Tiffany's Cabaret in Buffalo will remain closed, and if local residents and politicians have their way, it will not reopen.
Residents who are part of a block club have rallied to keep the cabaret closed -- it was shut down after a shooting incident that happened on April 30. In order to reopen, the cabaret's manager, David Scrivani, would have needed to contact the division of licensing and hold a public hearing.
At a block club meeting Tuesday evening, Buffalo City Councilman David Franczyk said Scrivani would not be pursing that avenue, instead he opted to surrender his liquor license and permanently close the establishment.
Scrivani's decision, however, would not prevent a new management company from trying to open a new establishment in the same location, and there has been an adult entertainment-type club in that location for decades.
Block club residents are worried that the pattern will continue, and they say such clubs go against the spirit of the neighborhood.

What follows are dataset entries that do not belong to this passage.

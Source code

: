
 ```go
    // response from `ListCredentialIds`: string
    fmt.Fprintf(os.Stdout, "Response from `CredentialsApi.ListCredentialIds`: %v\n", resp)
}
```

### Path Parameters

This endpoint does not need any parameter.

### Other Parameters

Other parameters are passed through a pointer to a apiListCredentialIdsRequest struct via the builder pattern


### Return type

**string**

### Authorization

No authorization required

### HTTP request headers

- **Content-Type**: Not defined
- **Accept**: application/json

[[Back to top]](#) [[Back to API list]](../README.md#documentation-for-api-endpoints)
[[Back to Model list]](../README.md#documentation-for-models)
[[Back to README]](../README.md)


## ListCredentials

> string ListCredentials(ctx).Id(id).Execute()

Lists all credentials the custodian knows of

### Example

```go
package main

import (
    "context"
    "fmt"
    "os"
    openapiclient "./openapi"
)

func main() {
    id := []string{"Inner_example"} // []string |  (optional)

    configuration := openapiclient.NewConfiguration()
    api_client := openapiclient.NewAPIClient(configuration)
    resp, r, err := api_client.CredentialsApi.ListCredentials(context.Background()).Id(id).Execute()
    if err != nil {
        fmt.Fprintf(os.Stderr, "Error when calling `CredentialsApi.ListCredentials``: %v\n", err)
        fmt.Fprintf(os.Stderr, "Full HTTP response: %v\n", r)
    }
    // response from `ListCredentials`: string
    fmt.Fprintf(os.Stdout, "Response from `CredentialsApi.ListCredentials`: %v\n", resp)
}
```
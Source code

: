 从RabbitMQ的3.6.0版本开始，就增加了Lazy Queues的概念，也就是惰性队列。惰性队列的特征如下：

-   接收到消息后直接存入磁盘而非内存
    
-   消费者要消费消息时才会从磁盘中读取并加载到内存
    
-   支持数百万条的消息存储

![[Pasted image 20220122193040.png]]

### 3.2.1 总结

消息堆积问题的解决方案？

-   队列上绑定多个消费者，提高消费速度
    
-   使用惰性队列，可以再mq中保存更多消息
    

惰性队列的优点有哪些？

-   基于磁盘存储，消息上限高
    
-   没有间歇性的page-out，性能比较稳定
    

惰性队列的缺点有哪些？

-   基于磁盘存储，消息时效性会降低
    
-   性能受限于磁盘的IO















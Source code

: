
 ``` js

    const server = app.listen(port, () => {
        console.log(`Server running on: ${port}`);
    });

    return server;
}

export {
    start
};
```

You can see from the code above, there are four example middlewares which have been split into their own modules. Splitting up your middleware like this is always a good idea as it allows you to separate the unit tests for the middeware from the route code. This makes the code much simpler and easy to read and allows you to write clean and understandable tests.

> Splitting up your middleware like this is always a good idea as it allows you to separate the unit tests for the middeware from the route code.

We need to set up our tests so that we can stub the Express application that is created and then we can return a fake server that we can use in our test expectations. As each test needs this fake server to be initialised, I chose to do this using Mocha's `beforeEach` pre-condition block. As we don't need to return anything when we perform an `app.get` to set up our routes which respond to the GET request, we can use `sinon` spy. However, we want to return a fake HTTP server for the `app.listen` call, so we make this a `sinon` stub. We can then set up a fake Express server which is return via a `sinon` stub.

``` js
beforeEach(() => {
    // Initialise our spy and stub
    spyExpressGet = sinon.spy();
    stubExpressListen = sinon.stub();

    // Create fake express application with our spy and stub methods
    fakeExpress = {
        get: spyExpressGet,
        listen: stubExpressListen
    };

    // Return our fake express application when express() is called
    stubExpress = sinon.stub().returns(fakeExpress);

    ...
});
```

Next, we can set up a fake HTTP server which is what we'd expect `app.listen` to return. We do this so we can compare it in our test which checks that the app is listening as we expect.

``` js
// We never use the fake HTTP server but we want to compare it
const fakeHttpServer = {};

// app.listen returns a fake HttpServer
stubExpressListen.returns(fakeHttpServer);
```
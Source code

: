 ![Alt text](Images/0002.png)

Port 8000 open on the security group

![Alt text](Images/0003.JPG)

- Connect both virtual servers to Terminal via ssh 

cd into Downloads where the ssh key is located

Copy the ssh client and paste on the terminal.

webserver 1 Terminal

"This neighborhood was founded with stockyards and slaughterhouses," said one concerned resident. "The spirit of those peoples' hard work and determination is here and we want to keep it a decent neighborhood we can all enjoy."
The April 30 shooting incident was one of seven complaints this year that were filed against the club this year. The most serious was a gun complaint, leading to an arrest on February 27. There were similar incidents in 2010 when a similar club was operating under a different name. Councilman Franczyk said the pattern of violence indicates something needs to change.
"Federal courts have ruled you can't stop them from opening. They have a right to open but they don't have a right to threaten public safety," said Franczyk.
Franczyk said while they can't stop a club from opening, the City Council could impose a slew of conditions on any management company that tries to open an adult establishment, thus making it different for them to operate.
State Assemblywoman Crystal Peoples-Stokes said she could help from the state level by staying in contact with the State Liquor Authority and asking them to notify her office if anyone applies for a liquor license for the Clinton Street address. She says she will then notify the block club, and it will be up to them to demonstrate their discontent if they find the proposed business to be unsavory.
"It sounds simple but it's something you have to be on top of," said Peoples-Stokes. "And we'll help you do that."